Friday, July 29, 2022

5 Responsibility Holes

 When it comes to remotely managing a business, there are likely some responsibility holes you may have overlooked. These are areas of responsibility that require, you the owner, and only you, to properly manage. We want to eliminate these as much as possible, to maintain independence. Here are a few:

1. Hiring a Manager. If you have staff and you're remote, it likely means there is a middle layer of management. Ideally this person will stay for years and give you plenty of notice before they leave. However, they could notify you of their two weeks notice at any moment or worse, get hit by a bus. You will need to come back from wherever you are to resolve this.

Resolution. Ideally you have someone being groomed as an assistant manager at all times. I say ideally, because it's common not to have anyone in line. Second choice would be someone who could manage operations while you return to hire your next manager. We have a relatively flat organization chart to where almost anyone can do anything, provided they had a little more access.

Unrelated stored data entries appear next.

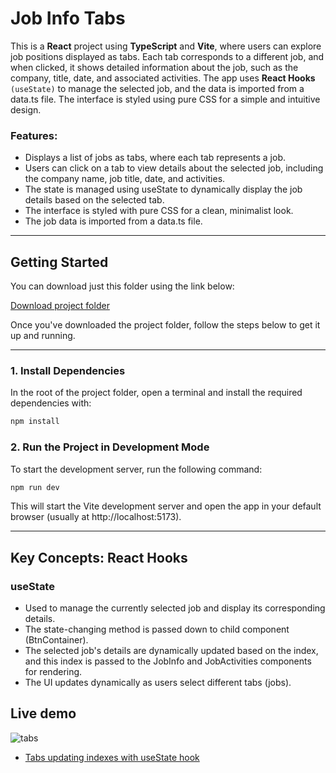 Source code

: # Job Info Tabs
This is a **React** project using **TypeScript** and **Vite**, where users can explore job positions displayed as tabs. Each tab corresponds to a different job, and when clicked, it shows detailed information about the job, such as the company, title, date, and associated activities. The app uses **React Hooks** `(useState)` to manage the selected job, and the data is imported from a data.ts file. The interface is styled using pure CSS for a simple and intuitive design.
### Features:
- Displays a list of jobs as tabs, where each tab represents a job.
- Users can click on a tab to view details about the selected job, including the company name, job title, date, and activities.
- The state is managed using useState to dynamically display the job details based on the selected tab.
- The interface is styled with pure CSS for a clean, minimalist look.
- The job data is imported from a data.ts file.

---

## Getting Started

You can download just this folder using the link below:

[Download project folder](https://downgit.github.io/#/home?url=https://github.com/armandomzn/react_components/tree/main/tabs)

Once you've downloaded the project folder, follow the steps below to get it up and running.

---

### 1. Install Dependencies
In the root of the project folder, open a terminal and install the required dependencies with:

```sh
npm install
```

### 2. Run the Project in Development Mode

To start the development server, run the following command:
```sh
npm run dev
```
This will start the Vite development server and open the app in your default browser (usually at http://localhost:5173).

---

## Key Concepts: React Hooks

### useState
- Used to manage the currently selected job and display its corresponding details.
- The state-changing method is passed down to child component (BtnContainer).
- The selected job's details are dynamically updated based on the index, and this index is passed to the JobInfo and JobActivities components for rendering.
- The UI updates dynamically as users select different tabs (jobs).

## Live demo
![tabs](https://github.com/user-attachments/assets/9998d028-d17a-4cfa-a69d-eba38ea61f2b)
- [Tabs updating indexes with useState hook](https://stellular-cobbler-1e47a7.netlify.app/)
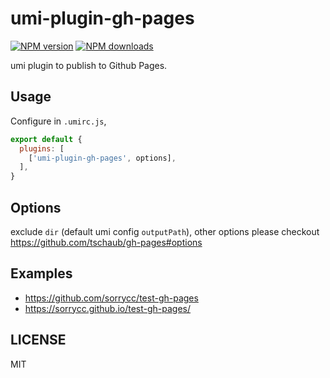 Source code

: # umi-plugin-gh-pages

[![NPM version](https://img.shields.io/npm/v/umi-plugin-gh-pages.svg?style=flat)](https://npmjs.org/package/umi-plugin-gh-pages)
[![NPM downloads](http://img.shields.io/npm/dm/umi-plugin-gh-pages.svg?style=flat)](https://npmjs.org/package/umi-plugin-gh-pages)

umi plugin to publish to Github Pages.

## Usage

Configure in `.umirc.js`,

```js
export default {
  plugins: [
    ['umi-plugin-gh-pages', options],
  ],
}
```

## Options

exclude `dir` (default umi config `outputPath`), other options please checkout https://github.com/tschaub/gh-pages#options

## Examples

* https://github.com/sorrycc/test-gh-pages
* https://sorrycc.github.io/test-gh-pages/

## LICENSE

MIT

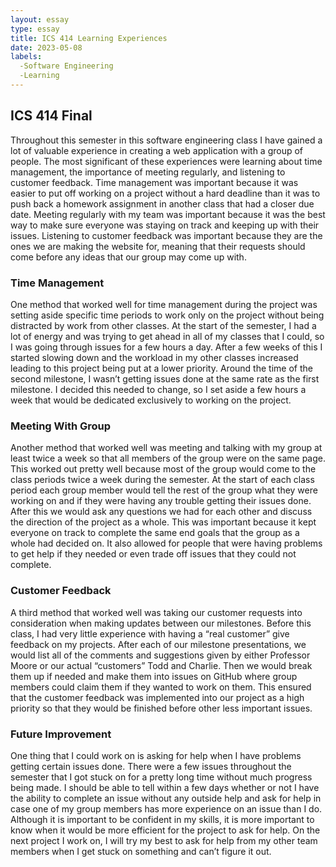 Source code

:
 ```yaml
---
layout: essay
type: essay
title: ICS 414 Learning Experiences
date: 2023-05-08
labels:
  -Software Engineering
  -Learning
---
```


## ICS 414 Final
Throughout this semester in this software engineering class I have gained a lot of valuable experience in creating a web application with a group of people. The most significant of these experiences were learning about time management, the importance of meeting regularly, and listening to customer feedback. Time management was important because it was easier to put off working on a project without a hard deadline than it was to push back a homework assignment in another class that had a closer due date. Meeting regularly with my team was important because it was the best way to make sure everyone was staying on track and keeping up with their issues. Listening to customer feedback was important because they are the ones we are making the website for, meaning that their requests should come before any ideas that our group may come up with.

### Time Management
One method that worked well for time management during the project was setting aside specific time periods to work only on the project without being distracted by work from other classes. At the start of the semester, I had a lot of energy and was trying to get ahead in all of my classes that I could, so I was going through issues for a few hours a day. After a few weeks of this I started slowing down and the workload in my other classes increased leading to this project being put at a lower priority. Around the time of the second milestone, I wasn’t getting issues done at the same rate as the first milestone. I decided this needed to change, so I set aside a few hours a week that would be dedicated exclusively to working on the project.

### Meeting With Group
Another method that worked well was meeting and talking with my group at least twice a week so that all members of the group were on the same page. This worked out pretty well because most of the group would come to the class periods twice a week during the semester. At the start of each class period each group member would tell the rest of the group what they were working on and if they were having any trouble getting their issues done. After this we would ask any questions we had for each other and discuss the direction of the project as a whole. This was important because it kept everyone on track to complete the same end goals that the group as a whole had decided on. It also allowed for people that were having problems to get help if they needed or even trade off issues that they could not complete.

### Customer Feedback
A third method that worked well was taking our customer requests into consideration when making updates between our milestones. Before this class, I had very little experience with having a “real customer” give feedback on my projects. After each of our milestone presentations, we would list all of the comments and suggestions given by either Professor Moore or our actual “customers” Todd and Charlie. Then we would break them up if needed and make them into issues on GitHub where group members could claim them if they wanted to work on them. This ensured that the customer feedback was implemented into our project as a high priority so that they would be finished before other less important issues.

### Future Improvement
One thing that I could work on is asking for help when I have problems getting certain issues done. There were a few issues throughout the semester that I got stuck on for a pretty long time without much progress being made. I should be able to tell within a few days whether or not I have the ability to complete an issue without any outside help and ask for help in case one of my group members has more experience on an issue than I do. Although it is important to be confident in my skills, it is more important to know when it would be more efficient for the project to ask for help. On the next project I work on, I will try my best to ask for help from my other team members when I get stuck on something and can’t figure it out.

2. Security. The day after Christmas, I got a call at 5am from the alarm company. Someone broke into my store. Would I like them to call the police? Duh. I was 400 miles away. My manager didn't answer their phone and I put out an all hands request for anyone to meet the police at the store. Thankfully a junior employee stepped up. What if they didn't? 

Resolution. Ideally the manager would be a secondary or even primary contact with the alarm company and perhaps with property management. Keeping cell phone numbers handy of all your employees as an owner, even though you probably can't imagine ever calling them, could be critical in an emergency. From 400 miles away, I was able to arrange for a board up service to get us through the holiday weekend and eventually new glass. 

3. Final Paycheck. In some states, including mine, an employee is required to get their final paycheck their last day of work. No waiting for direct deposit; pay me now or may me my daily pay for every day you're late What if you, the owner and probably only person authorized to sign checks, is out of town? This happened yesterday.

Resolution. If you know an employee is leaving, proper planning can arrange an electronic rushed payroll on their last day. This doesn't work for someone fired on the spot, who again, needs to be paid right this moment. You could authorize a manager as a check signer. You could provide some check to the manager for this purpose, either blank or signed, or perhaps you could provide a cash reserve with a receipt showing final payment. I don't have a great solution to this. Thanks California.

4. Your Mail. It took me a couple years to start changing addresses so mail was sent to me house instead of the business.  There is still time sensitive mail that's important someone is authorized to open, notably your manager. For example: Letters from your landlord, government correspondence and unemployment audits, and one that haunted me for a week, potential lawsuits that require a quick response. 

Resolution. Teach your manager to triage mail, scan and email important documents, and generally take responsibility for your physical in-box. 

5. Supplier Invoices. During my first long trip of several months, the manager would take in orders, create a spreadsheet of invoices that we shared, and I would pay invoices remotely. Some were inevitably missed. How do you avoid invoice mistakes?

Resolution. Moving entirely away from paper, I now track every order in a POS database with a shipping tracking number. Generally, that tracking number is part of an invoice. When there is no tracking number, it means there is no invoice, and it triggers me to query vendors. Taking complete ownership of orders means fewer steps, fewer mistakes. It's also more work. This is great until a random order shows up with no tracking or invoice, which triggers alarms from staff, at which time an exception occurs, and we resolve it. 


6. Oh F#&* Budget. What happens when you need to fly home to hire a new manager, you have a minor disaster, or Wizards of the Coast decides they don't like your furniture?

Resolution. Money in the bank. Plan to have a few thousand dollars or more to cover your return flight, emergency glass replacement at holiday rates, or other eventualities. Maybe you can even bribe your manager to stay another month. Money will buy your way out of a lot of problems. 

Anyway, those are my big holes after two years of working from home. I plan to take my first long, international trip in 2023 and I am fully aware I may need to take a flight home at any moment.